◆ Problem statement:
Transcribe the data exactly. Leave nothing out.
--- START ---
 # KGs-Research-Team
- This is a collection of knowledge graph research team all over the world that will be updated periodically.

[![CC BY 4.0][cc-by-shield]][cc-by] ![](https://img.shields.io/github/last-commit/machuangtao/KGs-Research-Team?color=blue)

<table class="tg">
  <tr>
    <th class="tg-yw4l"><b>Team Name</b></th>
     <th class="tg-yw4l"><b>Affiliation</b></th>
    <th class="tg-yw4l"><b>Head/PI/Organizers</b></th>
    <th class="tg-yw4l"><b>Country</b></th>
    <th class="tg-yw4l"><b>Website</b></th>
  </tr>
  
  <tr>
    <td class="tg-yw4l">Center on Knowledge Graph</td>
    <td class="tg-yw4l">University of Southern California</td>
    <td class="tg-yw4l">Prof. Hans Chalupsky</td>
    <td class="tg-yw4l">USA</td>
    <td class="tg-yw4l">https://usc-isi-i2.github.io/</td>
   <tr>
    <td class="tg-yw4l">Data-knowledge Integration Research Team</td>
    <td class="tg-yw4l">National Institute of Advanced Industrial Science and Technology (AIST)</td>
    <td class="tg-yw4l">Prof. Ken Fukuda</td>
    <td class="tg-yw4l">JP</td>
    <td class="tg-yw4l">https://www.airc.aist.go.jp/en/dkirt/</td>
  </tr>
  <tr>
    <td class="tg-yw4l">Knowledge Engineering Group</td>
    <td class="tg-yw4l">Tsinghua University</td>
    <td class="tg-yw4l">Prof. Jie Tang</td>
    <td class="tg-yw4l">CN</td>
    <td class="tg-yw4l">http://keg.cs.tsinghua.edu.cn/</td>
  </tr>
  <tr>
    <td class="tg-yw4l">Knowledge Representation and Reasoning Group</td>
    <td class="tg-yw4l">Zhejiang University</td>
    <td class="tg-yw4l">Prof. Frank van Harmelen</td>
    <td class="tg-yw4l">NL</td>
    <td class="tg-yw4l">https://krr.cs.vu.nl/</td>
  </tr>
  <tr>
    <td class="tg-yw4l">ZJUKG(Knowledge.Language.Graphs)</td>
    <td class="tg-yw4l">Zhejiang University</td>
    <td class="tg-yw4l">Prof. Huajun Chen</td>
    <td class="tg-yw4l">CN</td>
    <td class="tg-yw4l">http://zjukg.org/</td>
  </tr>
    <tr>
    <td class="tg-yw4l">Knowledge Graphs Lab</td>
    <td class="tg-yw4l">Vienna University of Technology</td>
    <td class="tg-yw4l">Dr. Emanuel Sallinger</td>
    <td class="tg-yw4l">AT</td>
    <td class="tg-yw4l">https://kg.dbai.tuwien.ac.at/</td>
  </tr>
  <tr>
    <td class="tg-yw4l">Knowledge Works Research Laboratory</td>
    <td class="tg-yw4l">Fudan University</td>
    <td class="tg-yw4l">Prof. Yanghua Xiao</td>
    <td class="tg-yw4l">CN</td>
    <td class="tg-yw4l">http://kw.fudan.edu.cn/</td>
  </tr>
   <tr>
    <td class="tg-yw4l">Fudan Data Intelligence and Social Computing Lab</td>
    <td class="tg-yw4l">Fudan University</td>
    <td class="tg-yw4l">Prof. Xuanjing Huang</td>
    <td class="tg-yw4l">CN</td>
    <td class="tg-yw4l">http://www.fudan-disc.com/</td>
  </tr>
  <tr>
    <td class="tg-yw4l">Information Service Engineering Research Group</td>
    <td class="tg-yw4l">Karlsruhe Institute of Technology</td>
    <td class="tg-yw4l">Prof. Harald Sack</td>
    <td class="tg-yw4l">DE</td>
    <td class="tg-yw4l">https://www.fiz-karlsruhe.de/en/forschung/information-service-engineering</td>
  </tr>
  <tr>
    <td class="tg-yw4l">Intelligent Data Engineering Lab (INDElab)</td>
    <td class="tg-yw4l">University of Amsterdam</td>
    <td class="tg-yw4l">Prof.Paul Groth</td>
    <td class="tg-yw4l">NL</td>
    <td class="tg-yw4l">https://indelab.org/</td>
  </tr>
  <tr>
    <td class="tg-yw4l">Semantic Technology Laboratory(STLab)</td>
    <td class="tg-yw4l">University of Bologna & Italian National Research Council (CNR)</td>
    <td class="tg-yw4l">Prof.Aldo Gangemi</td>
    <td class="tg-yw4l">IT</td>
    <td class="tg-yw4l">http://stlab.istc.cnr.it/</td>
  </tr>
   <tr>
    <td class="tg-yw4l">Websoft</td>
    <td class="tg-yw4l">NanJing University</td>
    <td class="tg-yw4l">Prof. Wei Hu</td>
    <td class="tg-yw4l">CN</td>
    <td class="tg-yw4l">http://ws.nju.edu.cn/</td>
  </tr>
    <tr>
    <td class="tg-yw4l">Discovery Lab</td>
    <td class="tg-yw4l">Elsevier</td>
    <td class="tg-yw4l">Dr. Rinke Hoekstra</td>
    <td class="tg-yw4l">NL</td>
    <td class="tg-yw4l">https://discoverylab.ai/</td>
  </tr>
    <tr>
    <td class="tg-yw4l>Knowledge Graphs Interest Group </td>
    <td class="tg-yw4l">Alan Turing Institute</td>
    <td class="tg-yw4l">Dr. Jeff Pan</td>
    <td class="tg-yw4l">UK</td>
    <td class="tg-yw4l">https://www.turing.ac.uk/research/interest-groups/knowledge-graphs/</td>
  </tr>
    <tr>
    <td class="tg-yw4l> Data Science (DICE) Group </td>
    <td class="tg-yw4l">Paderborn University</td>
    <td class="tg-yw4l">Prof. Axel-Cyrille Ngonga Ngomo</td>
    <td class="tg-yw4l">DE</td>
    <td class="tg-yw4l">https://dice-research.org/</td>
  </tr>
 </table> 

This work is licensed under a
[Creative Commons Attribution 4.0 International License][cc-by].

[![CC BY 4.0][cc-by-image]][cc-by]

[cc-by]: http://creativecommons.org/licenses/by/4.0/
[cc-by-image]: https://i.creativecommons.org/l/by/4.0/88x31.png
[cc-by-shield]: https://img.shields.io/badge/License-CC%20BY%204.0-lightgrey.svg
--- END ---
◆ Task solution:
 # KGs-Research-Team
- This is a collection of knowledge graph research team all over the world that will be updated periodically.

[![CC BY 4.0][cc-by-shield]][cc-by] ![](https://img.shields.io/github/last-commit/machuangtao/KGs-Research-Team?color=blue)

<table class="tg">
  <tr>
    <th class="tg-yw4l"><b>Team Name</b></th>
     <th class="tg-yw4l"><b>Affiliation</b></th>
    <th class="tg-yw4l"><b>Head/PI/Organizers</b></th>
    <th class="tg-yw4l"><b>Country</b></th>
    <th class="tg-yw4l"><b>Website</b></th>
  </tr>
  
  <tr>
    <td class="tg-yw4l">Center on Knowledge Graph</td>
    <td class="tg-yw4l">University of Southern California</td>
    <td class="tg-yw4l">Prof. Hans Chalupsky</td>
    <td class="tg-yw4l">USA</td>
    <td class="tg-yw4l">https://usc-isi-i2.github.io/</td>
   <tr>
    <td class="tg-yw4l">Data-knowledge Integration Research Team</td>
    <td class="tg-yw4l">National Institute of Advanced Industrial Science and Technology (AIST)</td>
    <td class="tg-yw4l">Prof. Ken Fukuda</td>
    <td class="tg-yw4l">JP</td>
    <td class="tg-yw4l">https://www.airc.aist.go.jp/en/dkirt/</td>
  </tr>
  <tr>
    <td class="tg-yw4l">Knowledge Engineering Group</td>
    <td class="tg-yw4l">Tsinghua University</td>
    <td class="tg-yw4l">Prof. Jie Tang</td>
    <td class="tg-yw4l">CN</td>
    <td class="tg-yw4l">http://keg.cs.tsinghua.edu.cn/</td>
  </tr>
  <tr>
    <td class="tg-yw4l">Knowledge Representation and Reasoning Group</td>
    <td class="tg-yw4l">Zhejiang University</td>
    <td class="tg-yw4l">Prof. Frank van Harmelen</td>
    <td class="tg-yw4l">NL</td>
    <td class="tg-yw4l">https://krr.cs.vu.nl/</td>
  </tr>
  <tr>
    <td class="tg-yw4l">ZJUKG(Knowledge.Language.Graphs)</td>
    <td class="tg-yw4l">Zhejiang University</td>
    <td class="tg-yw4l">Prof. Huajun Chen</td>
    <td class="tg-yw4l">CN</td>
    <td class="tg-yw4l">http://zjukg.org/</td>
  </tr>
    <tr>
    <td class="tg-yw4l">Knowledge Graphs Lab</td>
    <td class="tg-yw4l">Vienna University of Technology</td>
    <td class="tg-yw4l">Dr. Emanuel Sallinger</td>
    <td class="tg-yw4l">AT</td>
    <td class="tg-yw4l">https://kg.dbai.tuwien.ac.at/</td>
  </tr>
  <tr>
    <td class="tg-yw4l">Knowledge Works Research Laboratory</td>
    <td class="tg-yw4l">Fudan University</td>
    <td class="tg-yw4l">Prof. Yanghua Xiao</td>
    <td class="tg-yw4l">CN</td>
    <td class="tg-yw4l">http://kw.fudan.edu.cn/</td>
  </tr>
   <tr>
    <td class="tg-yw4l">Fudan Data Intelligence and Social Computing Lab</td>
    <td class="tg-yw4l">Fudan University</td>
    <td class="tg-yw4l">Prof. Xuanjing Huang</td>
    <td class="tg-yw4l">CN</td>
    <td class="tg-yw4l">http://www.fudan-disc.com/</td>
  </tr>
  <tr>
    <td class="tg-yw4l">Information Service Engineering Research Group</td>
    <td class="tg-yw4l">Karlsruhe Institute of Technology</td>
    <td class="tg-yw4l">Prof. Harald Sack</td>
    <td class="tg-yw4l">DE</td>
    <td class="tg-yw4l">https://www.fiz-karlsruhe.de/en/forschung/information-service-engineering</td>
  </tr>
  <tr>
    <td class="tg-yw4l">Intelligent Data Engineering Lab (INDElab)</td>
    <td class="tg-yw4l">University of Amsterdam</td>
    <td class="tg-yw4l">Prof.Paul Groth</td>
    <td class="tg-yw4l">NL</td>
    <td class="tg-yw4l">https://indelab.org/</td>
  </tr>
  <tr>
    <td class="tg-yw4l">Semantic Technology Laboratory(STLab)</td>
    <td class="tg-yw4l">University of Bologna & Italian National Research Council (CNR)</td>
    <td class="tg-yw4l">Prof.Aldo Gangemi</td>
    <td class="tg-yw4l">IT</td>
    <td class="tg-yw4l">http://stlab.istc.cnr.it/</td>
  </tr>
   <tr>
    <td class="tg-yw4l">Websoft</td>
    <td class="tg-yw4l">NanJing University</td>
    <td class="tg-yw4l">Prof. Wei Hu</td>
    <td class="tg-yw4l">CN</td>
    <td class="tg-yw4l">http://ws.nju.edu.cn/</td>
  </tr>
    <tr>
    <td class="tg-yw4l">Discovery Lab</td>
    <td class="tg-yw4l">Elsevier</td>
    <td class="tg-yw4l">Dr. Rinke Hoekstra</td>
    <td class="tg-yw4l">NL</td>
    <td class="tg-yw4l">https://discoverylab.ai/</td>
  </tr>
    <tr>
    <td class="tg-yw4l>Knowledge Graphs Interest Group </td>
    <td class="tg-yw4l">Alan Turing Institute</td>
    <td class="tg-yw4l">Dr. Jeff Pan</td>
    <td class="tg-yw4l">UK</td>
    <td class="tg-yw4l">https://www.turing.ac.uk/research/interest-groups/knowledge-graphs/</td>
  </tr>
    <tr>
    <td class="tg-yw4l> Data Science (DICE) Group </td>
    <td class="tg-yw4l">Paderborn University</td>
    <td class="tg-yw4l">Prof. Axel-Cyrille Ngonga Ngomo</td>
    <td class="tg-yw4l">DE</td>
    <td class="tg-yw4l">https://dice-research.org/</td>
  </tr>
 </table> 

This work is licensed under a
[Creative Commons Attribution 4.0 International License][cc-by].

[![CC BY 4.0][cc-by-image]][cc-by]

[cc-by]: http://creativecommons.org/licenses/by/4.0/
[cc-by-image]: https://i.creativecommons.org/l/by/4.0/88x31.png
[cc-by-shield]: https://img.shields.io/badge/License-CC%20BY%204.0-lightgrey.svg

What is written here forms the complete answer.